Diet researchers also report on their clinical trials/experimental studies. These studies are the gold standard in research because they are so tightly controlled. The researchers must have some reasons (previous research findings) for including a certain variable and then deciding how it is to be studied and how long it will be studied. In diet research, a thorough knowledge of the physiology of processing food is critical. If the research is trying to compare a low-fat diet to a low-carbohydrate diet, the researcher must know that there are differences in how the genders process foods and age also affects food processing. Therefor a good study will select only one gender and age group to study. (If a study includes both genders and a range of age groups, then all the data must be compartmentalized by these variables. The results are only valid for specific gender and age groups. They need knowledge on how long it takes the human body to adapt to a change in diet, how different foods trigger insulin production, store foods, breakdown foods, are eliminated without being absorbed. This knowledge is critical to creating a research project that is both reliable and valid. If the project is too short, the findings are invalid. If they prepare foods in certain ways, they lose nutrients, which will influence the findings. The gold standard for dieting research is one year. The usual results looked for are: amount of weight loss, changes in body measurements, blood values such as cholesterol levels and blood glucose levels. Even more specific tests can reveal the action of food on subjects.

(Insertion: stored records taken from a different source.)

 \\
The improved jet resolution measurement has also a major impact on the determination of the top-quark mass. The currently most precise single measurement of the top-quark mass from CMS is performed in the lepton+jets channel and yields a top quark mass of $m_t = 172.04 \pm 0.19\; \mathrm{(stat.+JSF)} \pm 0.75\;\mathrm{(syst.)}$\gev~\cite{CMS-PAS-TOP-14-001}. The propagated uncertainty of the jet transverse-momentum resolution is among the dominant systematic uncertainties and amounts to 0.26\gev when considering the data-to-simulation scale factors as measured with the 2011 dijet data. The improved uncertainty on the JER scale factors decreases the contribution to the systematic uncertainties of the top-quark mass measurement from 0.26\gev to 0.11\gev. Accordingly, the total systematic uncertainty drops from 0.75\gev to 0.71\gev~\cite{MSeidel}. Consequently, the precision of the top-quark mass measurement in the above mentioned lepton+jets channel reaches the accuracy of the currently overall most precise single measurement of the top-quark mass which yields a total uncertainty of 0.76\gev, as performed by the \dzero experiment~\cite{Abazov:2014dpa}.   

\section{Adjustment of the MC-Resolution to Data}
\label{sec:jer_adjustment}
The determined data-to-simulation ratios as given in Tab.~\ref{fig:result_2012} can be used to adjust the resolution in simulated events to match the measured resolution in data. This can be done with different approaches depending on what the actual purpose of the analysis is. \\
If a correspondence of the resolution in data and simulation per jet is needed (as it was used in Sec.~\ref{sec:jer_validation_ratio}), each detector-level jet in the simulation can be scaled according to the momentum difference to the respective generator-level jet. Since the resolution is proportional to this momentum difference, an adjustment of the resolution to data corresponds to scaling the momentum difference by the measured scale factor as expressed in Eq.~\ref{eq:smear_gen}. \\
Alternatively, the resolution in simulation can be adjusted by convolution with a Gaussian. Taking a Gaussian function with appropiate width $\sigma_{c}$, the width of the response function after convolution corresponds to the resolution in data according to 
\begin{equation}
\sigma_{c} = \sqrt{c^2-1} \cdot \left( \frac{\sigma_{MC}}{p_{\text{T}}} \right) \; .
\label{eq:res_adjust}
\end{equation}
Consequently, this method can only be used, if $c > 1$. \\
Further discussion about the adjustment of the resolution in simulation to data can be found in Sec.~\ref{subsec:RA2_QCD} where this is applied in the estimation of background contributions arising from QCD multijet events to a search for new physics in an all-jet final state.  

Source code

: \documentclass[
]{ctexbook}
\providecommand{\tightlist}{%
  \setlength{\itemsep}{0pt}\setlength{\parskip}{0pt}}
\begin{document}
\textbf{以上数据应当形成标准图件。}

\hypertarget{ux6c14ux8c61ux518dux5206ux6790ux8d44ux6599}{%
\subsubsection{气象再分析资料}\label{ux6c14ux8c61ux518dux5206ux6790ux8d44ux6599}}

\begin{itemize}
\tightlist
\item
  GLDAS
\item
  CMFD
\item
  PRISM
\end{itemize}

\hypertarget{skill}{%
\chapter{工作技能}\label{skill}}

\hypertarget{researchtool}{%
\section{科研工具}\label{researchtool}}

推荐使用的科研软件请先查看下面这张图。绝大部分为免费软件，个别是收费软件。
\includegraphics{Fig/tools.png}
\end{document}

Since 2007, there have been publications challenging the research upon which they have based the US Dietary Guidelines. (To date, these studies have not been considered by the committee producing these Guidelines. It does not list them in the references the committee says it used to produce the Guidelines.)

Two publications are worth noting. Both published in 2007. The first is the monumental literature review of dieting research and politics by Gary Taubes (Good Calories, Bad Calories). The second is the publication of the A to Z study by Gardener et al. Gardener was a member of the low-fat group. He and his team at Stanford, designed an experiment that compared four different diets: Atkins, Dietary Guidelines, The Zone and ultra-low-fat diet by Dean Ornish. They wanted to know which diet his overweight over-forty women would stick to the longest and which diet showed the greatest weight loss, the best blood values and stayed on it longest. To Gardener’s surprise, The Atkins group lost the most weight, stuck to it the longest and had the best blood values. In contrast, the low-fat group gave up the quickest, lost the least amount of weight and had the worst blood values. The committee publishing the US Dietary Guidelines has consistently ignored these two publications.

A recent publication, belonging to the low carbohydrate group, by Volek and Phinney (2011) is adding to the research data on low-carbohydrate diets. They have conducted many clinical trials/experimental designs (with not much success at getting published in prestigious journals that espouse the low-fat belief system). What they have found, which flies in the face of previous research, is that exercise does not contribute to weight loss in many people (although it is important for fitness reasons), and that people with insulin resistance do well on a low-carbohydrate diet, while people with insulin sensitivity do well on low-fat diets (finding by Gardener et al.). This tells us that the dichotomy of low-fat versus low-carb isn’t the answer. It depends on the physiology of each individual person. One size does not fit all. To my mind, this is a breakthrough in dieting research. This publication is also ignored by the committee producing the Dietary Guidelines for Americans.

Why does the committee insist upon restating the low-fat mantra despite the research showing that it is palpably false? Two answers are probable. Either the committee cannot see that they have a low-fat bias which skews their report, or there are vested interests that have convinced the committee to stand fast. Until the Medical Research Council funds a large scale study comparing the diets–similar to the Gardener et al. study–there will be no changes in the Dietary Guidelines for Americans.